[Extracted records]
⁂

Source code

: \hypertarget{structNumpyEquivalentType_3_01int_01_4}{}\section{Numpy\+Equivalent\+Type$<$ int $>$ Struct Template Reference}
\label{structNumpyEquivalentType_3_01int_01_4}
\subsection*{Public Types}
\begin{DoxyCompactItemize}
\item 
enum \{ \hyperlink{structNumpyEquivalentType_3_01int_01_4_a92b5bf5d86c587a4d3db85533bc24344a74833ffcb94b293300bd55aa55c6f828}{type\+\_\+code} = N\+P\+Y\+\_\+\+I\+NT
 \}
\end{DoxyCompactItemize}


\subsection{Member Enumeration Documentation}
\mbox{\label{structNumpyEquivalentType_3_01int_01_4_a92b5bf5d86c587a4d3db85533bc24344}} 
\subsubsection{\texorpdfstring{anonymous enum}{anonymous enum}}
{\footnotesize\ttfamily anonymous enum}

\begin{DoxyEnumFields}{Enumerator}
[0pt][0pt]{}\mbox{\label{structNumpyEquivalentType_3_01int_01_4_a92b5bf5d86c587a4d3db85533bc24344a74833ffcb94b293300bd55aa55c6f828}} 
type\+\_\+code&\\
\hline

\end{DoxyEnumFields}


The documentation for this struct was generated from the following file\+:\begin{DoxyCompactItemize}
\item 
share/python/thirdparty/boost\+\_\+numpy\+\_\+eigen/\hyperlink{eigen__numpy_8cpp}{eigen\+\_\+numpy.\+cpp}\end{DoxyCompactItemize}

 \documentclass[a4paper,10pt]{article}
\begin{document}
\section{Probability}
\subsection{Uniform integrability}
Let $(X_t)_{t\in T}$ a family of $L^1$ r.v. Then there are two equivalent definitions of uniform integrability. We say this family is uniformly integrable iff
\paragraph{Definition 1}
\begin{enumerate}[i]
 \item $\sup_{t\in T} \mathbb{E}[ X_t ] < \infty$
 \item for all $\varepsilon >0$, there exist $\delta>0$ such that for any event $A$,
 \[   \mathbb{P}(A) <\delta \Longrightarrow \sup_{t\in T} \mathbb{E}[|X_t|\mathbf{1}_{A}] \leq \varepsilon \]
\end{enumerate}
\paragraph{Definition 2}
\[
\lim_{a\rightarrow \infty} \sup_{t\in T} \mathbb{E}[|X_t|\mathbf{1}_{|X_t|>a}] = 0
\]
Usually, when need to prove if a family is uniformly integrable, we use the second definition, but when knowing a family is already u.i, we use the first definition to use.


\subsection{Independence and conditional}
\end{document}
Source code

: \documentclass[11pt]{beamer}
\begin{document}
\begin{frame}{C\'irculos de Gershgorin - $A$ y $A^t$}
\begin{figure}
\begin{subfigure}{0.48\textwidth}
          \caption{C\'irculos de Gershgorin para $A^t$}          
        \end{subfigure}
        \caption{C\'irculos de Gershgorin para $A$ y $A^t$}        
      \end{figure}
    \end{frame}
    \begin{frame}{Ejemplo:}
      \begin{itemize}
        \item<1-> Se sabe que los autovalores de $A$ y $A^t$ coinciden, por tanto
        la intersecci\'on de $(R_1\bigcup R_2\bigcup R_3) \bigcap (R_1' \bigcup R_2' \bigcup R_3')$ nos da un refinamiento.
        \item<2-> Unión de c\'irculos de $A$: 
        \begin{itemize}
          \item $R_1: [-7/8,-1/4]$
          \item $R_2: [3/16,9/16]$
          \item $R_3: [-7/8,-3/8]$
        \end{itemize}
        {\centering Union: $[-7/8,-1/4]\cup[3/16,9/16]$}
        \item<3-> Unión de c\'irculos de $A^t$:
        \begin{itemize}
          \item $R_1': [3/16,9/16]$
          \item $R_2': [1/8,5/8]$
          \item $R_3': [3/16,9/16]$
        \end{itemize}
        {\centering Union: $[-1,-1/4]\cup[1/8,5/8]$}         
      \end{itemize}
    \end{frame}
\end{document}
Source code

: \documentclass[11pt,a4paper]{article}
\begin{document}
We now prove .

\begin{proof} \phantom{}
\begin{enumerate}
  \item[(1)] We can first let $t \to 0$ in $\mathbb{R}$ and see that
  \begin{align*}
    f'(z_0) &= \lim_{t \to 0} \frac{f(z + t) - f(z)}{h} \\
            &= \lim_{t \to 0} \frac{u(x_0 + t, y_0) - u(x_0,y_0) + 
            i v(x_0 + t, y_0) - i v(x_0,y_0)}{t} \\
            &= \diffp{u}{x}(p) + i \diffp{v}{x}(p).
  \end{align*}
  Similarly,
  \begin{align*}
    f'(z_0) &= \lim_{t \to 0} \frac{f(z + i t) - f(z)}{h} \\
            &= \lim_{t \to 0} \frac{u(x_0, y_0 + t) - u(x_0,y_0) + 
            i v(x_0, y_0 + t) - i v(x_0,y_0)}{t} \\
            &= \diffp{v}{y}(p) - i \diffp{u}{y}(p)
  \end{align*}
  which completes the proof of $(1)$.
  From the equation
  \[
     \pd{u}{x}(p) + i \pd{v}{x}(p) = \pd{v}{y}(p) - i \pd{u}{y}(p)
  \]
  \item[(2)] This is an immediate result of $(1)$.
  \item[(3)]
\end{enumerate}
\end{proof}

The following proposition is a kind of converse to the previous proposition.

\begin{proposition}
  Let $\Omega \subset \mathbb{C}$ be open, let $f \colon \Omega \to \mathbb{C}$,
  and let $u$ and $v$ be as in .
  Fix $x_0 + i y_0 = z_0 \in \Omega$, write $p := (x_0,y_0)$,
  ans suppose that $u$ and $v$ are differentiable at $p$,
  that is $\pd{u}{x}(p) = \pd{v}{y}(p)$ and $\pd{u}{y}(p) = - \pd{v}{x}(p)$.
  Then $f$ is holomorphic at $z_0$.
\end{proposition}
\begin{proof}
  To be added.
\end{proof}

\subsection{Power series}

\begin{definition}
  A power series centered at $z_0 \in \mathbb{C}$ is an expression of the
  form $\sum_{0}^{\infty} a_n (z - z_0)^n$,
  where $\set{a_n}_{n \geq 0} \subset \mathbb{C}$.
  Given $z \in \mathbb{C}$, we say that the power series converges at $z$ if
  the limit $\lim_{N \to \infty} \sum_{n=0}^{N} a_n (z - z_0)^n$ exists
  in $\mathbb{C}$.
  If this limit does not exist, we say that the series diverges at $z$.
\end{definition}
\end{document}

⁂

TASK BRIEF
Every record must appear in the answer exactly as it appears above.

TASK OUTPUT
Source code

: \hypertarget{structNumpyEquivalentType_3_01int_01_4}{}\section{Numpy\+Equivalent\+Type$<$ int $>$ Struct Template Reference}
\label{structNumpyEquivalentType_3_01int_01_4}
\subsection*{Public Types}
\begin{DoxyCompactItemize}
\item 
enum \{ \hyperlink{structNumpyEquivalentType_3_01int_01_4_a92b5bf5d86c587a4d3db85533bc24344a74833ffcb94b293300bd55aa55c6f828}{type\+\_\+code} = N\+P\+Y\+\_\+\+I\+NT
 \}
\end{DoxyCompactItemize}


\subsection{Member Enumeration Documentation}
\mbox{\label{structNumpyEquivalentType_3_01int_01_4_a92b5bf5d86c587a4d3db85533bc24344}} 
\subsubsection{\texorpdfstring{anonymous enum}{anonymous enum}}
{\footnotesize\ttfamily anonymous enum}

\begin{DoxyEnumFields}{Enumerator}
[0pt][0pt]{}\mbox{\label{structNumpyEquivalentType_3_01int_01_4_a92b5bf5d86c587a4d3db85533bc24344a74833ffcb94b293300bd55aa55c6f828}} 
type\+\_\+code&\\
\hline

\end{DoxyEnumFields}


The documentation for this struct was generated from the following file\+:\begin{DoxyCompactItemize}
\item 
share/python/thirdparty/boost\+\_\+numpy\+\_\+eigen/\hyperlink{eigen__numpy_8cpp}{eigen\+\_\+numpy.\+cpp}\end{DoxyCompactItemize}

 \documentclass[a4paper,10pt]{article}
\begin{document}
\section{Probability}
\subsection{Uniform integrability}
Let $(X_t)_{t\in T}$ a family of $L^1$ r.v. Then there are two equivalent definitions of uniform integrability. We say this family is uniformly integrable iff
\paragraph{Definition 1}
\begin{enumerate}[i]
 \item $\sup_{t\in T} \mathbb{E}[ X_t ] < \infty$
 \item for all $\varepsilon >0$, there exist $\delta>0$ such that for any event $A$,
 \[   \mathbb{P}(A) <\delta \Longrightarrow \sup_{t\in T} \mathbb{E}[|X_t|\mathbf{1}_{A}] \leq \varepsilon \]
\end{enumerate}
\paragraph{Definition 2}
\[
\lim_{a\rightarrow \infty} \sup_{t\in T} \mathbb{E}[|X_t|\mathbf{1}_{|X_t|>a}] = 0
\]
Usually, when need to prove if a family is uniformly integrable, we use the second definition, but when knowing a family is already u.i, we use the first definition to use.


\subsection{Independence and conditional}
\end{document}
Source code

: \documentclass[11pt]{beamer}
\begin{document}
\begin{frame}{C\'irculos de Gershgorin - $A$ y $A^t$}
\begin{figure}
\begin{subfigure}{0.48\textwidth}
          \caption{C\'irculos de Gershgorin para $A^t$}          
        \end{subfigure}
        \caption{C\'irculos de Gershgorin para $A$ y $A^t$}        
      \end{figure}
    \end{frame}
    \begin{frame}{Ejemplo:}
      \begin{itemize}
        \item<1-> Se sabe que los autovalores de $A$ y $A^t$ coinciden, por tanto
        la intersecci\'on de $(R_1\bigcup R_2\bigcup R_3) \bigcap (R_1' \bigcup R_2' \bigcup R_3')$ nos da un refinamiento.
        \item<2-> Unión de c\'irculos de $A$: 
        \begin{itemize}
          \item $R_1: [-7/8,-1/4]$
          \item $R_2: [3/16,9/16]$
          \item $R_3: [-7/8,-3/8]$
        \end{itemize}
        {\centering Union: $[-7/8,-1/4]\cup[3/16,9/16]$}
        \item<3-> Unión de c\'irculos de $A^t$:
        \begin{itemize}
          \item $R_1': [3/16,9/16]$
          \item $R_2': [1/8,5/8]$
          \item $R_3': [3/16,9/16]$
        \end{itemize}
        {\centering Union: $[-1,-1/4]\cup[1/8,5/8]$}         
      \end{itemize}
    \end{frame}
\end{document}
Source code

: \documentclass[11pt,a4paper]{article}
\begin{document}
We now prove .

\begin{proof} \phantom{}
\begin{enumerate}
  \item[(1)] We can first let $t \to 0$ in $\mathbb{R}$ and see that
  \begin{align*}
    f'(z_0) &= \lim_{t \to 0} \frac{f(z + t) - f(z)}{h} \\
            &= \lim_{t \to 0} \frac{u(x_0 + t, y_0) - u(x_0,y_0) + 
            i v(x_0 + t, y_0) - i v(x_0,y_0)}{t} \\
            &= \diffp{u}{x}(p) + i \diffp{v}{x}(p).
  \end{align*}
  Similarly,
  \begin{align*}
    f'(z_0) &= \lim_{t \to 0} \frac{f(z + i t) - f(z)}{h} \\
            &= \lim_{t \to 0} \frac{u(x_0, y_0 + t) - u(x_0,y_0) + 
            i v(x_0, y_0 + t) - i v(x_0,y_0)}{t} \\
            &= \diffp{v}{y}(p) - i \diffp{u}{y}(p)
  \end{align*}
  which completes the proof of $(1)$.
  From the equation
  \[
     \pd{u}{x}(p) + i \pd{v}{x}(p) = \pd{v}{y}(p) - i \pd{u}{y}(p)
  \]
  \item[(2)] This is an immediate result of $(1)$.
  \item[(3)]
\end{enumerate}
\end{proof}

The following proposition is a kind of converse to the previous proposition.

\begin{proposition}
  Let $\Omega \subset \mathbb{C}$ be open, let $f \colon \Omega \to \mathbb{C}$,
  and let $u$ and $v$ be as in .
  Fix $x_0 + i y_0 = z_0 \in \Omega$, write $p := (x_0,y_0)$,
  ans suppose that $u$ and $v$ are differentiable at $p$,
  that is $\pd{u}{x}(p) = \pd{v}{y}(p)$ and $\pd{u}{y}(p) = - \pd{v}{x}(p)$.
  Then $f$ is holomorphic at $z_0$.
\end{proposition}
\begin{proof}
  To be added.
\end{proof}

\subsection{Power series}

\begin{definition}
  A power series centered at $z_0 \in \mathbb{C}$ is an expression of the
  form $\sum_{0}^{\infty} a_n (z - z_0)^n$,
  where $\set{a_n}_{n \geq 0} \subset \mathbb{C}$.
  Given $z \in \mathbb{C}$, we say that the power series converges at $z$ if
  the limit $\lim_{N \to \infty} \sum_{n=0}^{N} a_n (z - z_0)^n$ exists
  in $\mathbb{C}$.
  If this limit does not exist, we say that the series diverges at $z$.
\end{definition}
\end{document}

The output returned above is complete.